Calls for more US oversight after tainted drug outbreak
October 11, 2012 by Mira Oberman in Medications
A deadly meningitis outbreak in the United States blamed on a tainted drug has triggered outrage and calls for tighter regulation of the loosely controlled pharmaceutical compounding industry.
At least a dozen people have died and the number of fungal meningitis cases rose to 138 Wednesday after a contaminated drug was shipped to clinics and hospitals in 23 states.
Investigators say as many as 13,000 people may have received contaminated doses of the steroid, which is injected into the spine to treat back pain.
Critics said drug manufacturers have found a way to sidestep costly and strict oversight by classifying themselves as pharmacies, which are given freer rein to mix drug compounds for patients.
"People are just playing Russian roulette when they use one of these compounded drugs," said Sheldon Bradshaw, a Washington lawyer who was chief counsel for the Food and Drug Administration from 2005 to 2007.
"They don't have to follow good manufacturing practices which, if followed, guarantee that a product isn't going to be contaminated. They don't have to spend hundreds of millions on clinical trials to show their drugs are safe," he told AFP.
Problems could be far more widespread than feared because, unlike manufacturers of FDA-approved drugs, pharmacies are not required to report adverse reactions or injuries.
And many doctors don't realize the drugs they are prescribing are not produced at facilities that have received the FDA's seal of approval.
"Our loss and that of others should be a wake-up call to our country," George Cary told reporters after a memorial for his wife Lillian, 67, in Michigan Tuesday.
"The apparent lack of suitable inspections should not have happened."
Several lawmakers have already announced plans to introduce legislation that would strengthen oversight and others are asking the FDA for more immediate action.
"The recent outbreak of dangerous, potentially deadly disease indicates a clear and present need for stronger accountability and oversight," Senator Richard Blumenthal said in a letter to the FDA.
The looser regulations were intended to allow pharmacists to fulfill their traditional role of tailoring a drug to suit a particular patient—say by mixing a lower dose of medicine with flavored syrup to make it suitable for a child—without having to deal with onerous requirements like clinical trials.

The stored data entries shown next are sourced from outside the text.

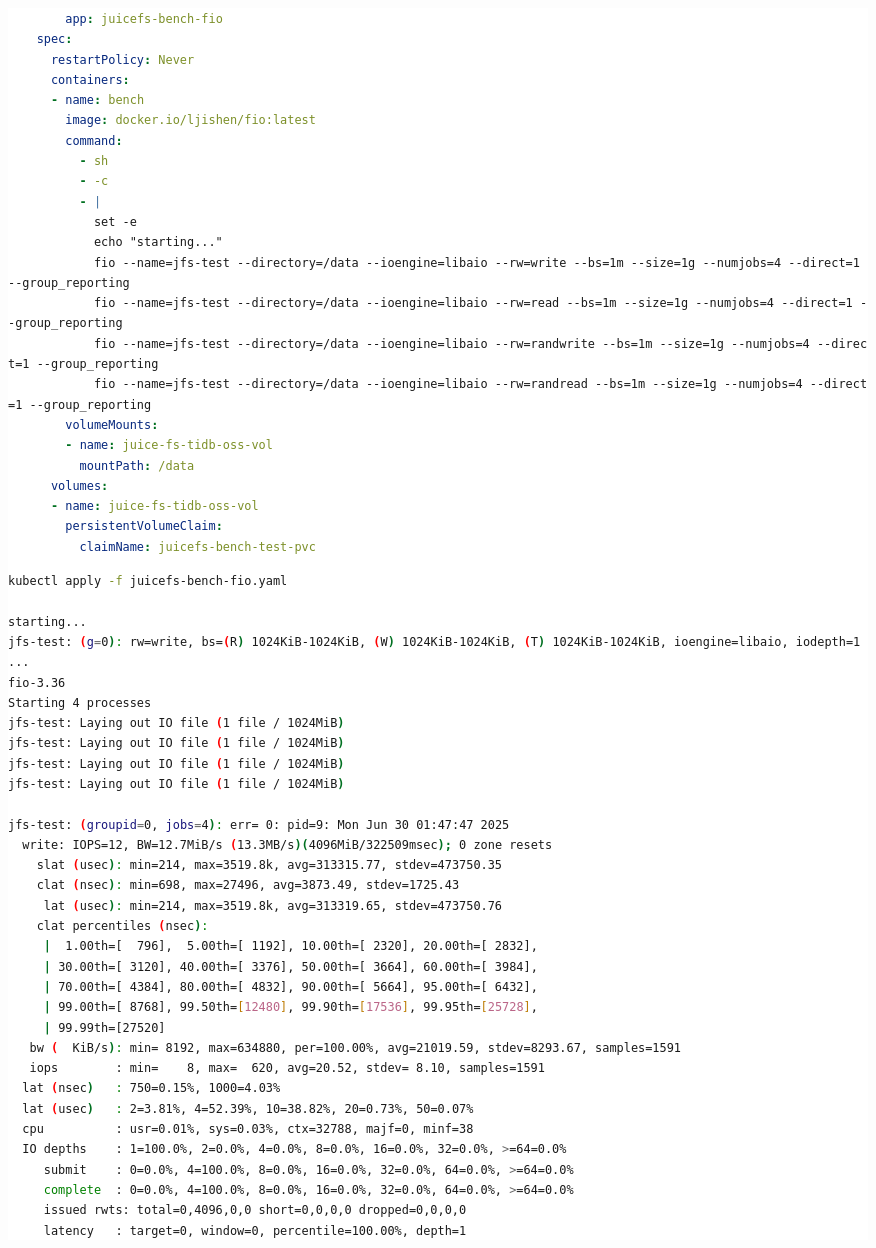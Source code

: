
 ```yaml
        app: juicefs-bench-fio
    spec:
      restartPolicy: Never
      containers:
      - name: bench
        image: docker.io/ljishen/fio:latest
        command:
          - sh
          - -c
          - |
            set -e
            echo "starting..."
            fio --name=jfs-test --directory=/data --ioengine=libaio --rw=write --bs=1m --size=1g --numjobs=4 --direct=1 --group_reporting
            fio --name=jfs-test --directory=/data --ioengine=libaio --rw=read --bs=1m --size=1g --numjobs=4 --direct=1 --group_reporting
            fio --name=jfs-test --directory=/data --ioengine=libaio --rw=randwrite --bs=1m --size=1g --numjobs=4 --direct=1 --group_reporting
            fio --name=jfs-test --directory=/data --ioengine=libaio --rw=randread --bs=1m --size=1g --numjobs=4 --direct=1 --group_reporting
        volumeMounts:
        - name: juice-fs-tidb-oss-vol
          mountPath: /data
      volumes:
      - name: juice-fs-tidb-oss-vol
        persistentVolumeClaim:
          claimName: juicefs-bench-test-pvc
```

```bash
kubectl apply -f juicefs-bench-fio.yaml

starting...
jfs-test: (g=0): rw=write, bs=(R) 1024KiB-1024KiB, (W) 1024KiB-1024KiB, (T) 1024KiB-1024KiB, ioengine=libaio, iodepth=1
...
fio-3.36
Starting 4 processes
jfs-test: Laying out IO file (1 file / 1024MiB)
jfs-test: Laying out IO file (1 file / 1024MiB)
jfs-test: Laying out IO file (1 file / 1024MiB)
jfs-test: Laying out IO file (1 file / 1024MiB)

jfs-test: (groupid=0, jobs=4): err= 0: pid=9: Mon Jun 30 01:47:47 2025
  write: IOPS=12, BW=12.7MiB/s (13.3MB/s)(4096MiB/322509msec); 0 zone resets
    slat (usec): min=214, max=3519.8k, avg=313315.77, stdev=473750.35
    clat (nsec): min=698, max=27496, avg=3873.49, stdev=1725.43
     lat (usec): min=214, max=3519.8k, avg=313319.65, stdev=473750.76
    clat percentiles (nsec):
     |  1.00th=[  796],  5.00th=[ 1192], 10.00th=[ 2320], 20.00th=[ 2832],
     | 30.00th=[ 3120], 40.00th=[ 3376], 50.00th=[ 3664], 60.00th=[ 3984],
     | 70.00th=[ 4384], 80.00th=[ 4832], 90.00th=[ 5664], 95.00th=[ 6432],
     | 99.00th=[ 8768], 99.50th=[12480], 99.90th=[17536], 99.95th=[25728],
     | 99.99th=[27520]
   bw (  KiB/s): min= 8192, max=634880, per=100.00%, avg=21019.59, stdev=8293.67, samples=1591
   iops        : min=    8, max=  620, avg=20.52, stdev= 8.10, samples=1591
  lat (nsec)   : 750=0.15%, 1000=4.03%
  lat (usec)   : 2=3.81%, 4=52.39%, 10=38.82%, 20=0.73%, 50=0.07%
  cpu          : usr=0.01%, sys=0.03%, ctx=32788, majf=0, minf=38
  IO depths    : 1=100.0%, 2=0.0%, 4=0.0%, 8=0.0%, 16=0.0%, 32=0.0%, >=64=0.0%
     submit    : 0=0.0%, 4=100.0%, 8=0.0%, 16=0.0%, 32=0.0%, 64=0.0%, >=64=0.0%
     complete  : 0=0.0%, 4=100.0%, 8=0.0%, 16=0.0%, 32=0.0%, 64=0.0%, >=64=0.0%
     issued rwts: total=0,4096,0,0 short=0,0,0,0 dropped=0,0,0,0
     latency   : target=0, window=0, percentile=100.00%, depth=1
```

Yet they have created a "grey area in the law," allowing a growing number of companies to produce compounds at an industrial scale, said Kevin Outterson, a professor of health law at the Boston University School of Law.
"It's just a classic gap in the regulatory structure that companies have used to build this business over the past few decades," Outterson said.
As a result, the FDA has more power to regulate drug companies in China than large-scale compounding pharmacies in the United States, he said in a telephone interview.
State agencies are charged with regulating pharmacies, although the FDA typically steps in to investigate if a "significant violation" is reported.
The company that distributed thousands of vials of the tainted steroids—the New England Compounding Center—has been investigated by the state of Massachusetts and the FDA on at least two occasions in the past decade. It is also not accredited by a professional board.
It is not yet clear how the drugs were contaminated or why it took so long to discover the problem. Health officials are urging patients who received a dose as far back as May 21 to contact their doctors.
But the New England Compounding Center has recalled all of its products from the market and ceased operations.
The FDA declined to comment on whether an oversight failure or the loose regulation of pharmacy compounds contributed to the outbreak.
But an industry spokeswoman said it is clear the New England Compounding Center was not following the rules.
"There is regulation in place. Unfortunately, it looks like it just did not work in this particular situation," said Dagmar Climo, a spokeswoman for the International Academy of Compounding Pharmacists.
"When the system is working, we should not be seeing these types of problems. Unfortunately, this was just a major oversight of an organization that was essentially manufacturing."
Representatives from the academy will be meeting with lawmakers on Thursday to discuss ways "to make sure this never happens again," Climo said.
However, she declined to comment on whether the group believes large-scale producers of compounds need to be better regulated.